■ Task
For the entries below, state how many lines contain the word "score" and add nothing else.
═════ Available data
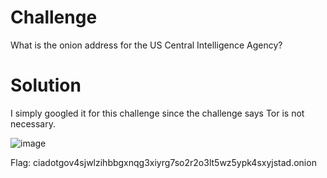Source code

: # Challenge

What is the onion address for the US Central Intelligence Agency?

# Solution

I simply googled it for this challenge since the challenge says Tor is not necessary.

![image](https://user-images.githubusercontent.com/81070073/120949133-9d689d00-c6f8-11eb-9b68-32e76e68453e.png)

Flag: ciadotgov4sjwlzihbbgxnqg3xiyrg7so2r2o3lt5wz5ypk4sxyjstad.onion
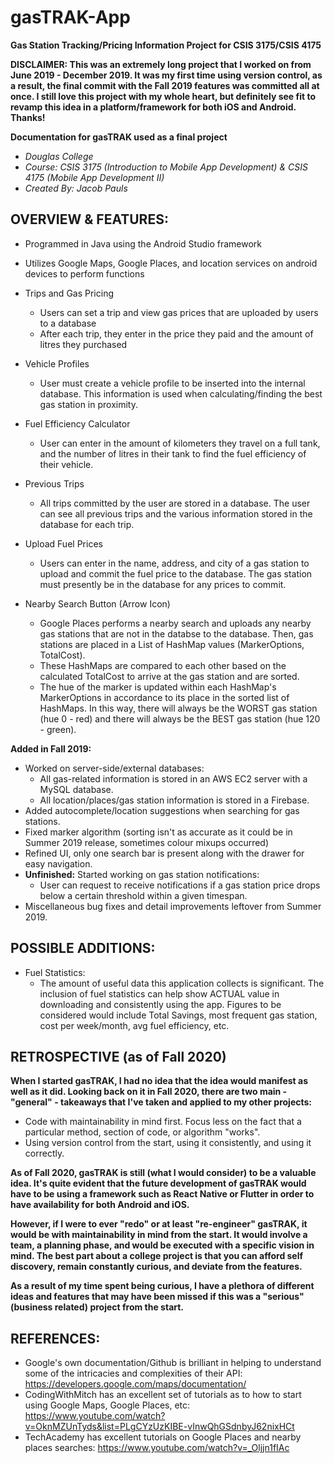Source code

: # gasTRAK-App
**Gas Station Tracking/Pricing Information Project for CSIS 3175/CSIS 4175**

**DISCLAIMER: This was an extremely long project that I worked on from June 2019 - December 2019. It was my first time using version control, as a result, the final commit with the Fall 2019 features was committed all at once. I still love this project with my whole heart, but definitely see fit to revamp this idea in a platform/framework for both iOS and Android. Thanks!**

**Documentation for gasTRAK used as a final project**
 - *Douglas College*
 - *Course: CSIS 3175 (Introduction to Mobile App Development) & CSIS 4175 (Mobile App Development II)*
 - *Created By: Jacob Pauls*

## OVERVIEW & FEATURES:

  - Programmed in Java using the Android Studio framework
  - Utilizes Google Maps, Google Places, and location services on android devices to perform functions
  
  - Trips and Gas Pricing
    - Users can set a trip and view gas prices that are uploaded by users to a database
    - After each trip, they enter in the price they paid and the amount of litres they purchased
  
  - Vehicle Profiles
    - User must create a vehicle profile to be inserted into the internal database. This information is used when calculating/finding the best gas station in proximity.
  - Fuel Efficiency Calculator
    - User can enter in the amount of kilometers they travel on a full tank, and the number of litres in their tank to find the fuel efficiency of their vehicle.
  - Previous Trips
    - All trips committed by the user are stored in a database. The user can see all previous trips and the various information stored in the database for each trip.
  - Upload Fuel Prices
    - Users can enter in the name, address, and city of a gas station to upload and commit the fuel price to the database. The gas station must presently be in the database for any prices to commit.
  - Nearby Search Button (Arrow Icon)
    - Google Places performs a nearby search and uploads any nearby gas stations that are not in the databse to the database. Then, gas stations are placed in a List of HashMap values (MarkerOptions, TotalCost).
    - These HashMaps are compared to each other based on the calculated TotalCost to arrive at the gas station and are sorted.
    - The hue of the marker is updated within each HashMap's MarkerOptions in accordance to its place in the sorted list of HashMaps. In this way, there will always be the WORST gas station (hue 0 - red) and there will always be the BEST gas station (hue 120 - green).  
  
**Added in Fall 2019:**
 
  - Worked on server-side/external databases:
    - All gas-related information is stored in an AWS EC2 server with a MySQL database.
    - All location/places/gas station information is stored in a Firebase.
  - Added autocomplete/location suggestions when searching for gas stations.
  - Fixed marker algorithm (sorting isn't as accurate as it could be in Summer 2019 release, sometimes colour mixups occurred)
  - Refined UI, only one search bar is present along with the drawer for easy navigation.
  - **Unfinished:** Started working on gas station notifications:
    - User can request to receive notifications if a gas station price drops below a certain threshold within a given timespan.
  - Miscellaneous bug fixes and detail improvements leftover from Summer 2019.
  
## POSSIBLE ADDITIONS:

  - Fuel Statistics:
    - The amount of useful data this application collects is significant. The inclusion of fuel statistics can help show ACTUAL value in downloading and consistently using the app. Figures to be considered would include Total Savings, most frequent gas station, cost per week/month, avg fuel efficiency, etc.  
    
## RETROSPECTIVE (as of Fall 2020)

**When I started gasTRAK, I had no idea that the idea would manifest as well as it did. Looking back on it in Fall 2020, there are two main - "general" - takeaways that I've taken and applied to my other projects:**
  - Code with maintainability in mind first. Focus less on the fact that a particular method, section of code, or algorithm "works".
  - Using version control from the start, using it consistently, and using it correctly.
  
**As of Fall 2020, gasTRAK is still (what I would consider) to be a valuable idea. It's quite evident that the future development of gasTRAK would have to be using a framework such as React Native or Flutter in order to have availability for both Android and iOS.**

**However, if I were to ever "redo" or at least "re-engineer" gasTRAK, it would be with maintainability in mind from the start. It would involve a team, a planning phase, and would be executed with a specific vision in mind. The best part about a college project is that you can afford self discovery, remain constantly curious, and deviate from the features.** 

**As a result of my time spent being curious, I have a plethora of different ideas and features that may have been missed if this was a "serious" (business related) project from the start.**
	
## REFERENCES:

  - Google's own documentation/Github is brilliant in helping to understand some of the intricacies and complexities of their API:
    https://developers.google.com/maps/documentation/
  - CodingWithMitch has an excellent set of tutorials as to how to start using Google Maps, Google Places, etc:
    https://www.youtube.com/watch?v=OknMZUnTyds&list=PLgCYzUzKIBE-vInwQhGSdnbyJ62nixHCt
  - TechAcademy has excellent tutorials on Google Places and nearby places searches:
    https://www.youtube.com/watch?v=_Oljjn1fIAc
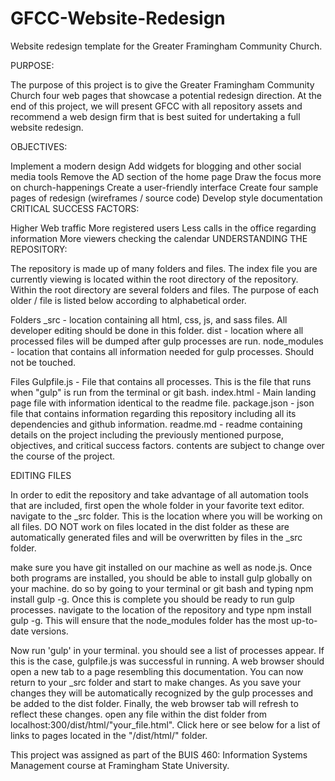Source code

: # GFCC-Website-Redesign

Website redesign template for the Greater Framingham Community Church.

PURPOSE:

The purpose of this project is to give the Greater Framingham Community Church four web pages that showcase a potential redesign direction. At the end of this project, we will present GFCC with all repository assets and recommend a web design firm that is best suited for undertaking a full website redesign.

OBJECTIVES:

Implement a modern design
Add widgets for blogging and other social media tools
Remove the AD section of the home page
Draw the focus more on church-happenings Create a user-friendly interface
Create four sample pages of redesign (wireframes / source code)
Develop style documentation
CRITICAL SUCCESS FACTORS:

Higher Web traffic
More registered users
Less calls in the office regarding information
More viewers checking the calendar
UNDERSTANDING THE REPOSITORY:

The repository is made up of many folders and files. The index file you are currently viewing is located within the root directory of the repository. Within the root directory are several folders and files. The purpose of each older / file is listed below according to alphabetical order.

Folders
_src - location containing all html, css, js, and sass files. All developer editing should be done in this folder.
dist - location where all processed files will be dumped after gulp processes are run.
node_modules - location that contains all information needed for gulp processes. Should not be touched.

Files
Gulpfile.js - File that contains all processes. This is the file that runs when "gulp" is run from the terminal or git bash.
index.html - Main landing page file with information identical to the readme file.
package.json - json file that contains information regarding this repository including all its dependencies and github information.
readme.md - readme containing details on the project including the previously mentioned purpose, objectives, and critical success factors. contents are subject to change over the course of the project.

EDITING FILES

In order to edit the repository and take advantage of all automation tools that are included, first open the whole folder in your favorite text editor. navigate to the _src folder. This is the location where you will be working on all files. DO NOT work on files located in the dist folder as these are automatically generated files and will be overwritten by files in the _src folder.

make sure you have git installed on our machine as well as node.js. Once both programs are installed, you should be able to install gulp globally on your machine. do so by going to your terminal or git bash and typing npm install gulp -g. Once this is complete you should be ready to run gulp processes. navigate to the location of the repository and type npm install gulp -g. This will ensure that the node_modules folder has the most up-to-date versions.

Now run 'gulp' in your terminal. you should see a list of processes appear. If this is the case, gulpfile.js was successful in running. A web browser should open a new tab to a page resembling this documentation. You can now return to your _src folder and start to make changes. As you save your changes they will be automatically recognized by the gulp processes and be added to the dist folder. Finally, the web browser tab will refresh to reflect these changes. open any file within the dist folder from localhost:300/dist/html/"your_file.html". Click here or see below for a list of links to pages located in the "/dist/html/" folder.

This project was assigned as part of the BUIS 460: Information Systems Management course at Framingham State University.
══════════
═════ Available data
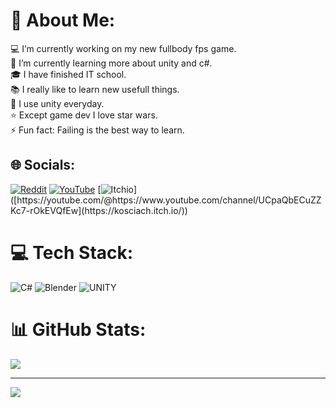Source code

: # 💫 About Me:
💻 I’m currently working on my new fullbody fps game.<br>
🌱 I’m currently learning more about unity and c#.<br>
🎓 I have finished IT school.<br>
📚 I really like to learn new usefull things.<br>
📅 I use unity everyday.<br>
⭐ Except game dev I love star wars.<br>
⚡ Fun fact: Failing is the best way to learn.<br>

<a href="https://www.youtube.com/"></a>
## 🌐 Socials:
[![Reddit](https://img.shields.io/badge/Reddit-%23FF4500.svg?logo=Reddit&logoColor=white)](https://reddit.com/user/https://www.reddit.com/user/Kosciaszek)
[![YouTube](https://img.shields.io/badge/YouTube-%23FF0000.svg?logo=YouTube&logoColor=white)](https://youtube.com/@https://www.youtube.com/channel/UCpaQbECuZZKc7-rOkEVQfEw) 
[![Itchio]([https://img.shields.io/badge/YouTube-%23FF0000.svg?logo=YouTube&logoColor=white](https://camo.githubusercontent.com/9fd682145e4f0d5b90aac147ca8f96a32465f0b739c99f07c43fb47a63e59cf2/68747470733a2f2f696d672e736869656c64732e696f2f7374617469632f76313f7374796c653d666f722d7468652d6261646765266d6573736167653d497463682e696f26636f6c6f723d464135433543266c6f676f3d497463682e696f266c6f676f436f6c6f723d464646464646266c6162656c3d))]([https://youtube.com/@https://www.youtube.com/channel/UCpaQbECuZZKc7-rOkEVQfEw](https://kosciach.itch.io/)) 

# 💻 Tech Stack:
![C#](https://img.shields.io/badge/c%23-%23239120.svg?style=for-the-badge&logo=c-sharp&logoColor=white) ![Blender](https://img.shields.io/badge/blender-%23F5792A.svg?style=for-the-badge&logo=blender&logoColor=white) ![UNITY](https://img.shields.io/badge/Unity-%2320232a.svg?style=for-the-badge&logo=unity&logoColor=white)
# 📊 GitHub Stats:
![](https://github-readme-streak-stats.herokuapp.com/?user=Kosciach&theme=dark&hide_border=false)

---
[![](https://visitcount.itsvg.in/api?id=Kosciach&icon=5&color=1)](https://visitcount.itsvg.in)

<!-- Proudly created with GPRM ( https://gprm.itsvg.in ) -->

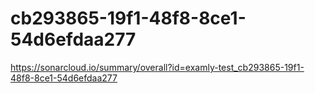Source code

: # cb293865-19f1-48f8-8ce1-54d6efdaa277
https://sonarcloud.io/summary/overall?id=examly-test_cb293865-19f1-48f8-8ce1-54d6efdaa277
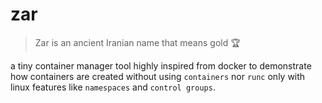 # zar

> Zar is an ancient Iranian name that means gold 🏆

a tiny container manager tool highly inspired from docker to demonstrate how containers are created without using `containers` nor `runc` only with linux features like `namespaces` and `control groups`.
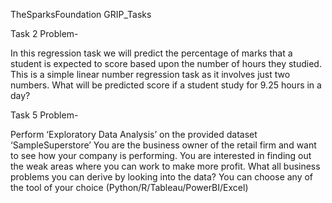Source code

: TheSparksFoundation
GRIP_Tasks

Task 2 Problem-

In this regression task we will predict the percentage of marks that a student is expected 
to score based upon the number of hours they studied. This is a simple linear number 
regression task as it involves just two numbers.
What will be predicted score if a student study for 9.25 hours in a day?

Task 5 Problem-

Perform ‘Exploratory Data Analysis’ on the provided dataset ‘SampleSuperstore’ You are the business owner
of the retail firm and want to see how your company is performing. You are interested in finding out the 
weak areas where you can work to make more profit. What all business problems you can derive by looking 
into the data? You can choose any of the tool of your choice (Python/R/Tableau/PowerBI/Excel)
══════════
═════ Available data
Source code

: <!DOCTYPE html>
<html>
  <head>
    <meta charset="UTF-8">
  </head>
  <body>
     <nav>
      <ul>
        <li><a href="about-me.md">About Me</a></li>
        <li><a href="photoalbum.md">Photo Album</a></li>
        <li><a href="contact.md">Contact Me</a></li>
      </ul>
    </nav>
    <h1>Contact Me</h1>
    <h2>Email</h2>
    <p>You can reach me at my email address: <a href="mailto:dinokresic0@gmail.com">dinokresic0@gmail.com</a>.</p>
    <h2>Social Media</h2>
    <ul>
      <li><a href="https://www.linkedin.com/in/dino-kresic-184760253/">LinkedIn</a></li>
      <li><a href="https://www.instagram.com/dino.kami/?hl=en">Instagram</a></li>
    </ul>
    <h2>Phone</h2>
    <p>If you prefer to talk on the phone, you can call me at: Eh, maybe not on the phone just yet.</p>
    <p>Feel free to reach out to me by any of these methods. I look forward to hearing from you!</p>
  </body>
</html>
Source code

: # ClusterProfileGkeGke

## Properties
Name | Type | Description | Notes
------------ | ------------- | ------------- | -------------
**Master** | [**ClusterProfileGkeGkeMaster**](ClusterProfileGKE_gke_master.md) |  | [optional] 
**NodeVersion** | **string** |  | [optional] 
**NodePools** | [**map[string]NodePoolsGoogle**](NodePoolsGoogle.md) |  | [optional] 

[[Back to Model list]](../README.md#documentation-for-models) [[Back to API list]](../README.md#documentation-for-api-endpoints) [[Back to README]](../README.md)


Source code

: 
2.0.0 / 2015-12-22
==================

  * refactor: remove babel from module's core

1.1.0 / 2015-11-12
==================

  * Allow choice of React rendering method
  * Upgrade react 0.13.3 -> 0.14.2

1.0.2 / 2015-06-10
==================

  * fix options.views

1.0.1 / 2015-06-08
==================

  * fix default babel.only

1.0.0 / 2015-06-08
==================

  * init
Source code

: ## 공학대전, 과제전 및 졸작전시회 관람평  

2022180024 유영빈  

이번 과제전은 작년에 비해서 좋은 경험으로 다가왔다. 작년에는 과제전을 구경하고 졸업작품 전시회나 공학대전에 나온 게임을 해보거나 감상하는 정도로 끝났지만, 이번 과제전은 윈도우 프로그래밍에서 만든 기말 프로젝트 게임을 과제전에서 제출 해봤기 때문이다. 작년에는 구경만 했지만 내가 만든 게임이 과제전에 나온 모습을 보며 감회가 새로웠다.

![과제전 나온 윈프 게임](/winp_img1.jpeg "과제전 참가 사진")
══════════
■ Answer to this exercise
2